Re: {sys_,/dev/}epoll waiting timeout

From: Jamie Lokier (jamie@shareable.org)
Date: Tue Jan 28 2003 - 16:36:21 EST


Randy.Dunlap wrote:
> On Wed, 22 Jan 2003, Jamie Lokier wrote:
>
> | ps. sys_* system-call functions should never return "int". They
> | should always return "long" or a pointer - even if the user-space
> | equivalent returns "int". Take a look at sys_open() for an example.
> | Technical requirement of the system call return path on 64-bit targets.
>
> Is this a blanket truism? For all architectures?

I believe so, for all architecture-independent syscall functions.
(And architecture-dependent on those that need it -- see end of this
message).

Linus mentioned it in passing in the recent x86 vsyscall threads.

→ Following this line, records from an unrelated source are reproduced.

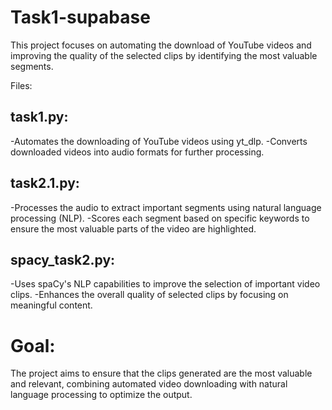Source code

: # Task1-supabase
This project focuses on automating the download of YouTube videos and improving the quality of the selected clips by identifying the most valuable segments.

Files:

## task1.py:

-Automates the downloading of YouTube videos using yt_dlp.
-Converts downloaded videos into audio formats for further processing.

## task2.1.py:

-Processes the audio to extract important segments using natural language processing (NLP).
-Scores each segment based on specific keywords to ensure the most valuable parts of the video are highlighted.

## spacy_task2.py:

-Uses spaCy's NLP capabilities to improve the selection of important video clips.
-Enhances the overall quality of selected clips by focusing on meaningful content.

# Goal:
The project aims to ensure that the clips generated are the most valuable and relevant, combining automated video downloading with natural language processing to optimize the output.

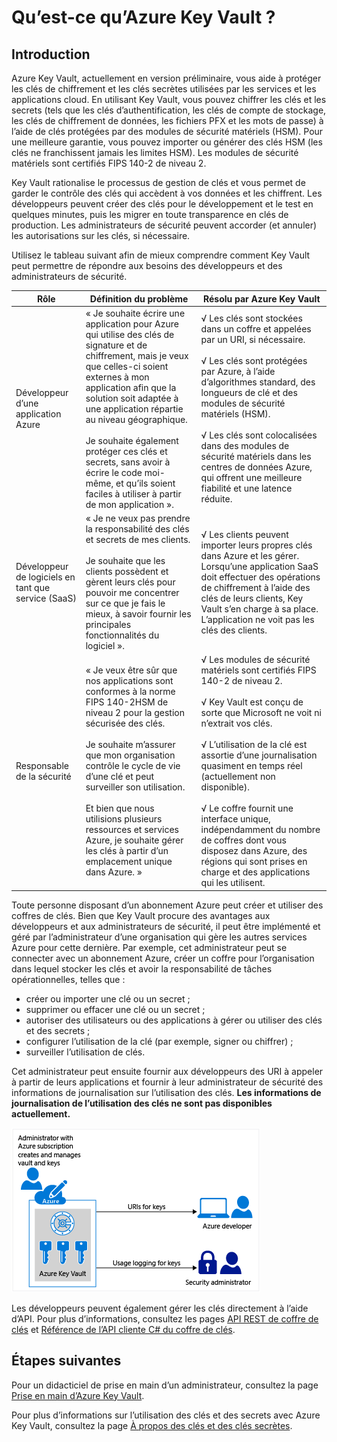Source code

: <properties 
	pageTitle="Présentation d’Azure Key Vault | Vue d’ensemble" 
	description="Azure Key Vault permet de protéger les clés de chiffrement et les secrets utilisés par les services et les applications cloud. En utilisant Azure Key Vault, les clients peuvent chiffrer les clés et secrets (tels que les clés d’authentification, les clés de compte de stockage, les clés de chiffrement de données, les fichiers .PFX et les mots de passe) à l’aide de clés protégées par des modules de sécurité matériels (HSM)." 
	services="key-vault" 
	documentationCenter="" 
	authors="cabailey" 
	manager="mbaldwin"/>

<tags 
	ms.service="key-vault" 
	ms.workload="identity" 
	ms.tgt_pltfrm="na" 
	ms.devlang="na" 
	ms.topic="article" 
	ms.date="05/04/2015" 
	ms.author="cabailey"/>



# Qu’est-ce qu’Azure Key Vault ? 

## Introduction

Azure Key Vault, actuellement en version préliminaire, vous aide à protéger les clés de chiffrement et les clés secrètes utilisées par les services et les applications cloud. En utilisant Key Vault, vous pouvez chiffrer les clés et les secrets (tels que les clés d’authentification, les clés de compte de stockage, les clés de chiffrement de données, les fichiers PFX et les mots de passe) à l’aide de clés protégées par des modules de sécurité matériels (HSM). Pour une meilleure garantie, vous pouvez importer ou générer des clés HSM (les clés ne franchissent jamais les limites HSM). Les modules de sécurité matériels sont certifiés FIPS 140-2 de niveau 2.

Key Vault rationalise le processus de gestion de clés et vous permet de garder le contrôle des clés qui accèdent à vos données et les chiffrent. Les développeurs peuvent créer des clés pour le développement et le test en quelques minutes, puis les migrer en toute transparence en clés de production. Les administrateurs de sécurité peuvent accorder (et annuler) les autorisations sur les clés, si nécessaire.

Utilisez le tableau suivant afin de mieux comprendre comment Key Vault peut permettre de répondre aux besoins des développeurs et des administrateurs de sécurité.





| Rôle | Définition du problème | Résolu par Azure Key Vault |
| ------------- |-------------|-----|
| Développeur d’une application Azure | « Je souhaite écrire une application pour Azure qui utilise des clés de signature et de chiffrement, mais je veux que celles-ci soient externes à mon application afin que la solution soit adaptée à une application répartie au niveau géographique. <br/><br/>Je souhaite également protéger ces clés et secrets, sans avoir à écrire le code moi-même, et qu’ils soient faciles à utiliser à partir de mon application ». | √ Les clés sont stockées dans un coffre et appelées par un URI, si nécessaire.<br/><br/> √ Les clés sont protégées par Azure, à l’aide d’algorithmes standard, des longueurs de clé et des modules de sécurité matériels (HSM).<br/><br/> √ Les clés sont colocalisées dans des modules de sécurité matériels dans les centres de données Azure, qui offrent une meilleure fiabilité et une latence réduite.|
| Développeur de logiciels en tant que service (SaaS) |« Je ne veux pas prendre la responsabilité des clés et secrets de mes clients. <br/><br/>Je souhaite que les clients possèdent et gèrent leurs clés pour pouvoir me concentrer sur ce que je fais le mieux, à savoir fournir les principales fonctionnalités du logiciel ». | √ Les clients peuvent importer leurs propres clés dans Azure et les gérer. Lorsqu’une application SaaS doit effectuer des opérations de chiffrement à l’aide des clés de leurs clients, Key Vault s’en charge à sa place. L’application ne voit pas les clés des clients.|
| Responsable de la sécurité | « Je veux être sûr que nos applications sont conformes à la norme FIPS 140-2HSM de niveau 2 pour la gestion sécurisée des clés. <br/><br/>Je souhaite m’assurer que mon organisation contrôle le cycle de vie d’une clé et peut surveiller son utilisation. <br/><br/>Et bien que nous utilisions plusieurs ressources et services Azure, je souhaite gérer les clés à partir d’un emplacement unique dans Azure. » |√ Les modules de sécurité matériels sont certifiés FIPS 140-2 de niveau 2.<br/><br/>√ Key Vault est conçu de sorte que Microsoft ne voit ni n’extrait vos clés.<br/><br/>√ L’utilisation de la clé est assortie d’une journalisation quasiment en temps réel (actuellement non disponible).<br/><br/>√ Le coffre fournit une interface unique, indépendamment du nombre de coffres dont vous disposez dans Azure, des régions qui sont prises en charge et des applications qui les utilisent. |


Toute personne disposant d’un abonnement Azure peut créer et utiliser des coffres de clés. Bien que Key Vault procure des avantages aux développeurs et aux administrateurs de sécurité, il peut être implémenté et géré par l’administrateur d’une organisation qui gère les autres services Azure pour cette dernière. Par exemple, cet administrateur peut se connecter avec un abonnement Azure, créer un coffre pour l’organisation dans lequel stocker les clés et avoir la responsabilité de tâches opérationnelles, telles que :

+ créer ou importer une clé ou un secret ; 
+ supprimer ou effacer une clé ou un secret ;
+ autoriser des utilisateurs ou des applications à gérer ou utiliser des clés et des secrets ;
+ configurer l’utilisation de la clé (par exemple, signer ou chiffrer) ;
+ surveiller l’utilisation de clés.

Cet administrateur peut ensuite fournir aux développeurs des URI à appeler à partir de leurs applications et fournir à leur administrateur de sécurité des informations de journalisation sur l’utilisation des clés. **Les informations de journalisation de l’utilisation des clés ne sont pas disponibles actuellement.**

   ![Vue d’ensemble Azure Key Vault][1]

Les développeurs peuvent également gérer les clés directement à l’aide d’API. Pour plus d’informations, consultez les pages [API REST de coffre de clés](https://msdn.microsoft.com/library/azure/dn903609.aspx) et [Référence de l’API cliente C# du coffre de clés](https://msdn.microsoft.com/library/azure/dn903628.aspx).

## Étapes suivantes

Pour un didacticiel de prise en main d’un administrateur, consultez la page [Prise en main d’Azure Key Vault](key-vault-get-started.md).

Pour plus d’informations sur l’utilisation des clés et des secrets avec Azure Key Vault, consultez la page [À propos des clés et des clés secrètes](https://msdn.microsoft.com/library/azure/dn903623.aspx).


<!--Image references-->
[1]: ./media/key-vault-whatis/AzureKeyVault_overview.png



<!--HONumber=54-->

I
have never seen it mentioned before. I always assumed that returned
longs were due to sloppy programming :)

If you look at the syscall return paths on the 64-bit architectures,
some of them always check the 64-bit return value register to see if
it is negative. If so, they set an error flag, which is what
userspace uses to decide whether to return -1, rather than checking if
the return value is >= -4096 (or >= -125, architecture implementations vary).

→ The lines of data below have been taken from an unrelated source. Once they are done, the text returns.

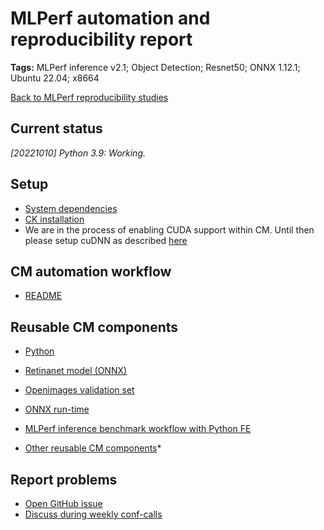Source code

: # MLPerf automation and reproducibility report

**Tags:** MLPerf inference v2.1; Object Detection; Resnet50; ONNX 1.12.1; Ubuntu 22.04; x8664

[Back to MLPerf reproducibility studies](reproducibility.md)

## Current status

*[20221010] Python 3.9: Working.*

## Setup

* [System dependencies](../../cm/docs/installation.md#ubuntu--debian)
* [CK installation](../../cm/docs/installation.md#cm-installation)
* We are in the process of enabling CUDA support within CM. Until then please setup cuDNN as described [here](https://docs.nvidia.com/deeplearning/cudnn/install-guide/index.html)

## CM automation workflow

* [README](https://github.com/mlcommons/ck/tree/master/cm-mlops/script/app-mlperf-inference-reference#retinanet)

## Reusable CM components

* [Python](https://github.com/mlcommons/ck/tree/master/cm-mlops/script/get-python3)
* [Retinanet model (ONNX)](https://github.com/mlcommons/ck/tree/master/cm-mlops/script/get-ml-model-retinanet)
* [Openimages validation set](https://github.com/mlcommons/ck/tree/master/cm-mlops/script/get-dataset-openimages)
* [ONNX run-time](https://github.com/mlcommons/ck/tree/master/cm-mlops/script/get-onnxruntime)
* [MLPerf inference benchmark workflow with Python FE](https://github.com/mlcommons/ck/tree/master/cm-mlops/script/app-mlperf-inference-reference)

* [Other reusable CM components](https://github.com/mlcommons/ck/tree/master/cm-mlops/script)*

## Report problems

* [Open GitHub issue](https://github.com/mlcommons/ck/issues)
* [Discuss during weekly conf-calls](https://github.com/mlcommons/ck/blob/master/docs/mlperf-education-workgroup.md)
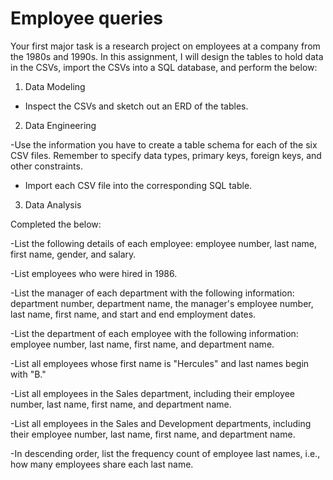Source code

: # Employee queries
Your first major task is a research project on employees at a company from the 1980s and 1990s.
In this assignment, I will design the tables to hold data in the CSVs, import the CSVs into a SQL database, and perform the below:


1. Data Modeling
- Inspect the CSVs and sketch out an ERD of the tables. 

2. Data Engineering

-Use the information you have to create a table schema for each of the six CSV files. Remember to specify data types, primary keys, foreign keys, and other constraints.


- Import each CSV file into the corresponding SQL table.


3. Data Analysis

Completed the below:


-List the following details of each employee: employee number, last name, first name, gender, and salary.


-List employees who were hired in 1986.


-List the manager of each department with the following information: department number, department name, the manager's employee number, last name, first name, and start and end employment dates.


-List the department of each employee with the following information: employee number, last name, first name, and department name.


-List all employees whose first name is "Hercules" and last names begin with "B."


-List all employees in the Sales department, including their employee number, last name, first name, and department name.


-List all employees in the Sales and Development departments, including their employee number, last name, first name, and department name.


-In descending order, list the frequency count of employee last names, i.e., how many employees share each last name.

This convoluted ABI allows those architectures to return full 64-bit
values as legitimate values, which is needed for... ptrace(), only on
those architecture of course.

The question is therefore are "int" values returned from C functions
sign-extended to 64 bits? I don't know, maybe it varies between
architectures -- for all I know it happens to work on all the
supported 64-bit architectures -- but I believe this is the reason why
"long" (or equivalent, e.g. "ssize_t") and pointer types are
_supposed_ to be the only permitted return types from syscall
functions.

> Should current (older/all) syscalls be modified, or should only new ones
> (like epoll) be corrected?

All of them.

Here's a partial list of functions which return int from 2.5.49, based
on parsing Alpha, ARM, CRIS, IA64 and x86_64 trees:

        sys_set_tid_address
        sys_futex
        sys_sched_setaffinity
        sys_sched_getaffinity
        sys_remap_file_pages
        sys_epoll_create
        sys_epoll_ctl
        sys_epoll_wait
        sys_lookup_dcookie
        sys_pause

As far as I can guess from reading the GCC sources, 32-bit return
values aren't sign extended on x86_64 and IA64, but they are on all
the other Linux-supported 64-bit architectures (I could be mistaken
about this). Of x86_64 and IA64, only the IA64 syscall return path
tests if the return value register is negative.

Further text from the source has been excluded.